From the line with "Τα βασικά συστατικά" to the line with "generator as a", retype every line exactly, including those two, and leave out the rest of the data below.

━━━━━━━━

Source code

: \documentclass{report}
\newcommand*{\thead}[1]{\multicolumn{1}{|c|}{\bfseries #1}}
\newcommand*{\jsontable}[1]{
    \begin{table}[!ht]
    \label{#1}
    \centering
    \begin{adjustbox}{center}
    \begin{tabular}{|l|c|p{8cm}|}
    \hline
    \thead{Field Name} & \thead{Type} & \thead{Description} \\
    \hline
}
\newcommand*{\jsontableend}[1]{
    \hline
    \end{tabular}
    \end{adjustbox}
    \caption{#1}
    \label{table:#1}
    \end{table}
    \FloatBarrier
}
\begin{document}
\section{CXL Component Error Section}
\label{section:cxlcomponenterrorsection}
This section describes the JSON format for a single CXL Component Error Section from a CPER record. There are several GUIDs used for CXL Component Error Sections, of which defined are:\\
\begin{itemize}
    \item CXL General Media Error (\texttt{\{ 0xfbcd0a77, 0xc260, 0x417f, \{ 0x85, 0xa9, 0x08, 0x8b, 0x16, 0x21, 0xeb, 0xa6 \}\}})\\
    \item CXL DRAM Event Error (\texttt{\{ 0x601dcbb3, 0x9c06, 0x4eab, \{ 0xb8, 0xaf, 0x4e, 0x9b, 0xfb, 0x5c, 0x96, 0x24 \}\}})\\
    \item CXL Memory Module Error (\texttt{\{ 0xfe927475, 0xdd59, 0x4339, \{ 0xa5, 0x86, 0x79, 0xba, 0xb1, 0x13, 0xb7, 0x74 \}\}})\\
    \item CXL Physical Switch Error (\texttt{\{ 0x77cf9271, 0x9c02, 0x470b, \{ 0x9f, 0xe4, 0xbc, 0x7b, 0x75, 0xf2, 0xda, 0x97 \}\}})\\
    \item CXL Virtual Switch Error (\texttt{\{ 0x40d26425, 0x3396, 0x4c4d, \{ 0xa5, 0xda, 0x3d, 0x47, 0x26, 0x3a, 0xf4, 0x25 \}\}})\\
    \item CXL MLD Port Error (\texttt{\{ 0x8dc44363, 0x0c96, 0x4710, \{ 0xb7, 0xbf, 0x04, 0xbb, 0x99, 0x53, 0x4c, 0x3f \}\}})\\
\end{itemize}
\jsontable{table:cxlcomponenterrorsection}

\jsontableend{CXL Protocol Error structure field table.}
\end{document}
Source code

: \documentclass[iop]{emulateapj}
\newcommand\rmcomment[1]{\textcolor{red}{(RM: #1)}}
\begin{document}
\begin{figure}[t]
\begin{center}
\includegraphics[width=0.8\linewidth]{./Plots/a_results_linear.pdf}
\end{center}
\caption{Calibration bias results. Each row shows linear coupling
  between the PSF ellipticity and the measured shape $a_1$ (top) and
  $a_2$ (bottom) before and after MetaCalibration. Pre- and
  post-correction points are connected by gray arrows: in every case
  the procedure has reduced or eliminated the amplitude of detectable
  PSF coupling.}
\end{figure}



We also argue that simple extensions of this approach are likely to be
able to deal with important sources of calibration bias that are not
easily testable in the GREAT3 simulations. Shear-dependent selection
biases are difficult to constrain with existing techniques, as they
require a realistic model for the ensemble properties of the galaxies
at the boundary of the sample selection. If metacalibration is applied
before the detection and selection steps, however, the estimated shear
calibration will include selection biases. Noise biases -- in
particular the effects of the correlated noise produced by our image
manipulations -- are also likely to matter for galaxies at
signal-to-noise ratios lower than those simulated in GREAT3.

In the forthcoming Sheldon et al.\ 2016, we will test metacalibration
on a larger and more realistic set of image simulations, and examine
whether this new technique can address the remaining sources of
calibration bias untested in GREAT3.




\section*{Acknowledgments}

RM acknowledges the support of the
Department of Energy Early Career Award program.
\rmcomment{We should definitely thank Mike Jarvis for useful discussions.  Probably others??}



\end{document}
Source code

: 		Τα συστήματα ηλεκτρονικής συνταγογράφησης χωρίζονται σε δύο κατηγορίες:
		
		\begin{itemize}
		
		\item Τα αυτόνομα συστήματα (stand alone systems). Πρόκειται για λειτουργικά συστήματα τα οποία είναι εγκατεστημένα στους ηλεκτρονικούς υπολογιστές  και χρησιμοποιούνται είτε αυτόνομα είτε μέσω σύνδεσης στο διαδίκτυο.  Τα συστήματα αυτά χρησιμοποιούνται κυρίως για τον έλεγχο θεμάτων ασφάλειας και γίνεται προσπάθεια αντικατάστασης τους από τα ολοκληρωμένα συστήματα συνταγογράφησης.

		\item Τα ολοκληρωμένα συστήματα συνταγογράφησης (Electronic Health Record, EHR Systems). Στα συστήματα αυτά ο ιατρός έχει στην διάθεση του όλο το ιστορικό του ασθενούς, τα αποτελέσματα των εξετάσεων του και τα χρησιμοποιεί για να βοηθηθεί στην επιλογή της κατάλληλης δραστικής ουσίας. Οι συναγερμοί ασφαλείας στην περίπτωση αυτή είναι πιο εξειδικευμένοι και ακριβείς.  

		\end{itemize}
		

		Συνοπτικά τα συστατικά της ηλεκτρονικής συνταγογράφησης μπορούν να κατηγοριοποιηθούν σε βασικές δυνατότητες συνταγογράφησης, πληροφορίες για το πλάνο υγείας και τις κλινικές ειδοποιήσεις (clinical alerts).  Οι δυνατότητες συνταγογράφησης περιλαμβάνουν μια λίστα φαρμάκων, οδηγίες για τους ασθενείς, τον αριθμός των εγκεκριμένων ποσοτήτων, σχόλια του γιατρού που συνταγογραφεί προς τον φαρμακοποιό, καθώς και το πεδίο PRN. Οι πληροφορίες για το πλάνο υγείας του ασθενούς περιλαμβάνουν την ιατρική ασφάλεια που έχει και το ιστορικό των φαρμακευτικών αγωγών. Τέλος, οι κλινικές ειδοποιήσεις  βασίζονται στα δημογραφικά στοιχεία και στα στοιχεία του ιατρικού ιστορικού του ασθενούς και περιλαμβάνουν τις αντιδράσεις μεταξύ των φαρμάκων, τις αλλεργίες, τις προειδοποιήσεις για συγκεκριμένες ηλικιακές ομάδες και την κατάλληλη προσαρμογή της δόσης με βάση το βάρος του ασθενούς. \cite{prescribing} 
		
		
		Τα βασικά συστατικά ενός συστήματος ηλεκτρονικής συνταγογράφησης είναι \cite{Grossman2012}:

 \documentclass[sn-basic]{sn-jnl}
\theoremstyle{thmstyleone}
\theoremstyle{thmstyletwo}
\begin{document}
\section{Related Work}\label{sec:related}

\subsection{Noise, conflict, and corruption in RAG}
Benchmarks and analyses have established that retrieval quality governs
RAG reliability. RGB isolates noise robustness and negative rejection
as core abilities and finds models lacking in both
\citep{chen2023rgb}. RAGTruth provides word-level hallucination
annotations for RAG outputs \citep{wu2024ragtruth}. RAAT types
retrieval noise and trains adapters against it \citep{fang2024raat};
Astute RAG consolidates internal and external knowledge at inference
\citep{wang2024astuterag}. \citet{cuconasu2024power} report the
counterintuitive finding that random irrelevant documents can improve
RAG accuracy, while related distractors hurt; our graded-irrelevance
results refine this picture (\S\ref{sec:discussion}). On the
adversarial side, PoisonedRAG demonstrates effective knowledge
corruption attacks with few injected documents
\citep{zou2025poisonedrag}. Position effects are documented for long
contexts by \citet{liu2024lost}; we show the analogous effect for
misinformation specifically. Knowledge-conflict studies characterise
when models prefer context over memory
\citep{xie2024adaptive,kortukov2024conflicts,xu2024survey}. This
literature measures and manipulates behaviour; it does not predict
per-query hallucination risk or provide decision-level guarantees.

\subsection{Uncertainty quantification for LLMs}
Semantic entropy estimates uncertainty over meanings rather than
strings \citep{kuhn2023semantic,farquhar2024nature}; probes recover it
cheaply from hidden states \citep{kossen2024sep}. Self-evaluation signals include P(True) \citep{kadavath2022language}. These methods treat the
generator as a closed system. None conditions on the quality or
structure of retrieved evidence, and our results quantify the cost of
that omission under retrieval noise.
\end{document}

━━━━━━━━

• YOUR RESPONSE:
		Τα βασικά συστατικά ενός συστήματος ηλεκτρονικής συνταγογράφησης είναι \cite{Grossman2012}:

 \documentclass[sn-basic]{sn-jnl}
\theoremstyle{thmstyleone}
\theoremstyle{thmstyletwo}
\begin{document}
\section{Related Work}\label{sec:related}

\subsection{Noise, conflict, and corruption in RAG}
Benchmarks and analyses have established that retrieval quality governs
RAG reliability. RGB isolates noise robustness and negative rejection
as core abilities and finds models lacking in both
\citep{chen2023rgb}. RAGTruth provides word-level hallucination
annotations for RAG outputs \citep{wu2024ragtruth}. RAAT types
retrieval noise and trains adapters against it \citep{fang2024raat};
Astute RAG consolidates internal and external knowledge at inference
\citep{wang2024astuterag}. \citet{cuconasu2024power} report the
counterintuitive finding that random irrelevant documents can improve
RAG accuracy, while related distractors hurt; our graded-irrelevance
results refine this picture (\S\ref{sec:discussion}). On the
adversarial side, PoisonedRAG demonstrates effective knowledge
corruption attacks with few injected documents
\citep{zou2025poisonedrag}. Position effects are documented for long
contexts by \citet{liu2024lost}; we show the analogous effect for
misinformation specifically. Knowledge-conflict studies characterise
when models prefer context over memory
\citep{xie2024adaptive,kortukov2024conflicts,xu2024survey}. This
literature measures and manipulates behaviour; it does not predict
per-query hallucination risk or provide decision-level guarantees.

\subsection{Uncertainty quantification for LLMs}
Semantic entropy estimates uncertainty over meanings rather than
strings \citep{kuhn2023semantic,farquhar2024nature}; probes recover it
cheaply from hidden states \citep{kossen2024sep}. Self-evaluation signals include P(True) \citep{kadavath2022language}. These methods treat the
generator as a closed system. None conditions on the quality or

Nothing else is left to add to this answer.